Boni Hargens Menilai Reuni 212 adalah Gerakan Oposisi Politik
Direktur Lembaga Pemilih Indonesia (LPI) Boni Hargens menilai Reuni Akbar 212 yang akan digelar merupakan gerakan oposisi politik.
Penulis: Chaerul Umam
TRIBUNNEWS.COM, JAKARTA - Direktur Lembaga Pemilih Indonesia (LPI) Boni Hargens menilai reuni akbar 212 yang akan digelar esok, Minggu (2/12/2018) merupakan gerakan oposisi politik.
Hal itu dapat dilihat dari sisi historis, waktu dan wacana atau narasi yang dibuat.

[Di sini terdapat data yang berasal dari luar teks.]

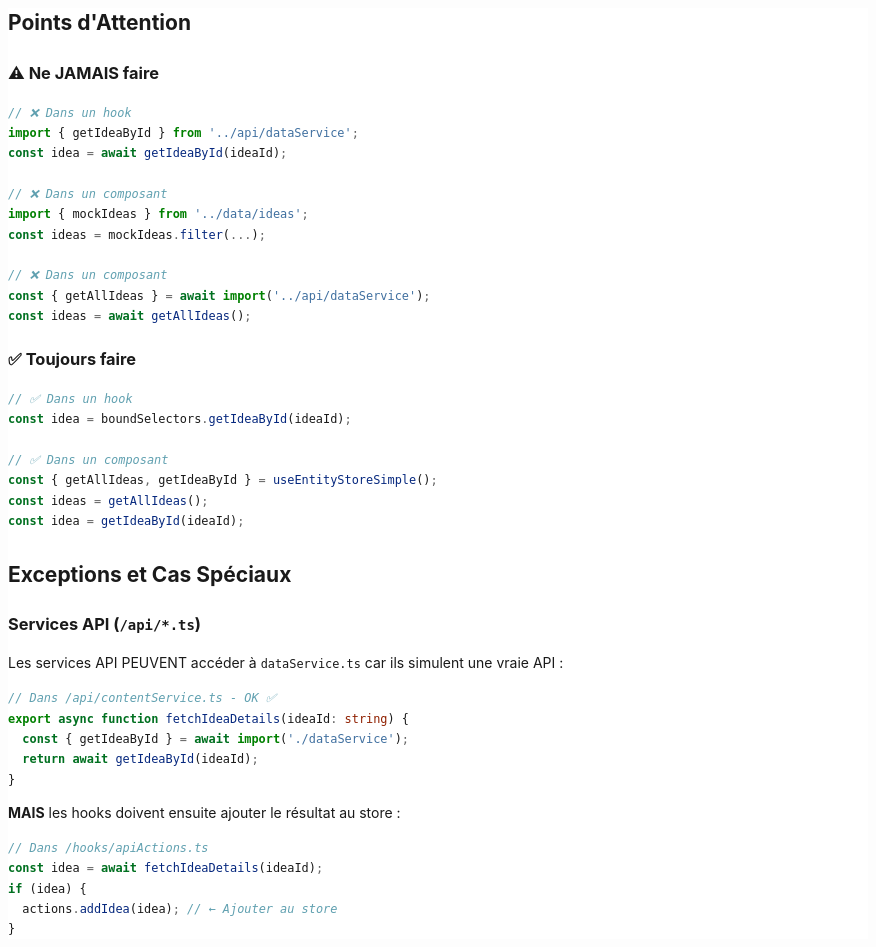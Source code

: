## Points d'Attention

### ⚠️ Ne JAMAIS faire

```typescript
// ❌ Dans un hook
import { getIdeaById } from '../api/dataService';
const idea = await getIdeaById(ideaId);

// ❌ Dans un composant
import { mockIdeas } from '../data/ideas';
const ideas = mockIdeas.filter(...);

// ❌ Dans un composant
const { getAllIdeas } = await import('../api/dataService');
const ideas = await getAllIdeas();
```

### ✅ Toujours faire

```typescript
// ✅ Dans un hook
const idea = boundSelectors.getIdeaById(ideaId);

// ✅ Dans un composant
const { getAllIdeas, getIdeaById } = useEntityStoreSimple();
const ideas = getAllIdeas();
const idea = getIdeaById(ideaId);
```

## Exceptions et Cas Spéciaux

### Services API (`/api/*.ts`)

Les services API PEUVENT accéder à `dataService.ts` car ils simulent une vraie API :

```typescript
// Dans /api/contentService.ts - OK ✅
export async function fetchIdeaDetails(ideaId: string) {
  const { getIdeaById } = await import('./dataService');
  return await getIdeaById(ideaId);
}
```

**MAIS** les hooks doivent ensuite ajouter le résultat au store :

```typescript
// Dans /hooks/apiActions.ts
const idea = await fetchIdeaDetails(ideaId);
if (idea) {
  actions.addIdea(idea); // ← Ajouter au store
}
```
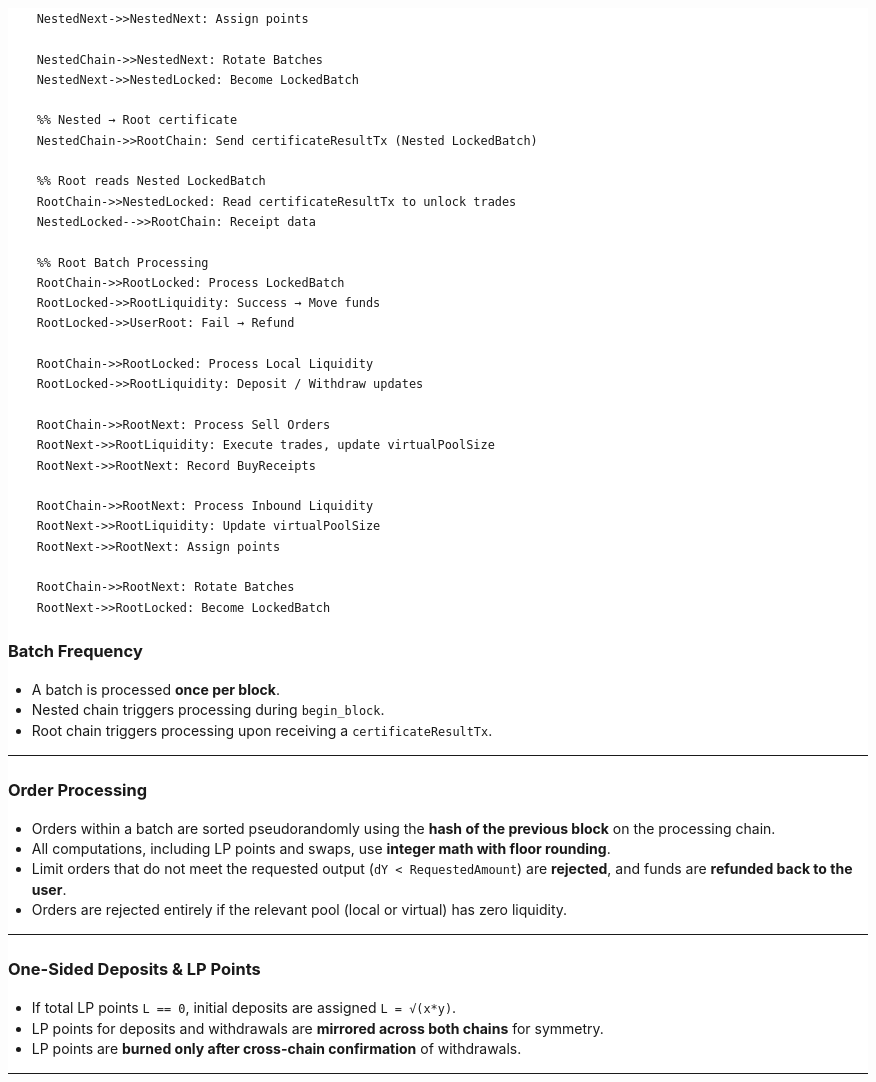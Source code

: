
 ```mermaid
    NestedNext->>NestedNext: Assign points

    NestedChain->>NestedNext: Rotate Batches
    NestedNext->>NestedLocked: Become LockedBatch

    %% Nested → Root certificate
    NestedChain->>RootChain: Send certificateResultTx (Nested LockedBatch)

    %% Root reads Nested LockedBatch
    RootChain->>NestedLocked: Read certificateResultTx to unlock trades
    NestedLocked-->>RootChain: Receipt data

    %% Root Batch Processing
    RootChain->>RootLocked: Process LockedBatch
    RootLocked->>RootLiquidity: Success → Move funds
    RootLocked->>UserRoot: Fail → Refund

    RootChain->>RootLocked: Process Local Liquidity
    RootLocked->>RootLiquidity: Deposit / Withdraw updates

    RootChain->>RootNext: Process Sell Orders
    RootNext->>RootLiquidity: Execute trades, update virtualPoolSize
    RootNext->>RootNext: Record BuyReceipts

    RootChain->>RootNext: Process Inbound Liquidity
    RootNext->>RootLiquidity: Update virtualPoolSize
    RootNext->>RootNext: Assign points

    RootChain->>RootNext: Rotate Batches
    RootNext->>RootLocked: Become LockedBatch
```
### Batch Frequency
- A batch is processed **once per block**.
- Nested chain triggers processing during `begin_block`.
- Root chain triggers processing upon receiving a `certificateResultTx`.

---

### Order Processing
- Orders within a batch are sorted pseudorandomly using the **hash of the previous block** on the processing chain.
- All computations, including LP points and swaps, use **integer math with floor rounding**.
- Limit orders that do not meet the requested output (`dY < RequestedAmount`) are **rejected**, and funds are **refunded back to the user**.
- Orders are rejected entirely if the relevant pool (local or virtual) has zero liquidity.

---

### One-Sided Deposits & LP Points
- If total LP points `L == 0`, initial deposits are assigned `L = √(x*y)`.
- LP points for deposits and withdrawals are **mirrored across both chains** for symmetry.
- LP points are **burned only after cross-chain confirmation** of withdrawals.

---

"Dari aspek sejarah, Gerakan 212 bermula dari kasus 'penistaan' yang dituduhkan pada mantan gubernur DKI Jakarta, Basuki Tjahja Purnama alias Ahok yang pada tahun 2016 sedang berkampanye politik melawan pasangan Anies-Sandi. Ahok ketika itu adalah pasangan terkuat dalam berbagai survei independen," ujar Boni dalam diskusi reuni 212: gerakan moral atau politik, di Gado-Gado Boplo Satrio, Kuningan, Jakarta Selatan, Sabtu (1/12/2018).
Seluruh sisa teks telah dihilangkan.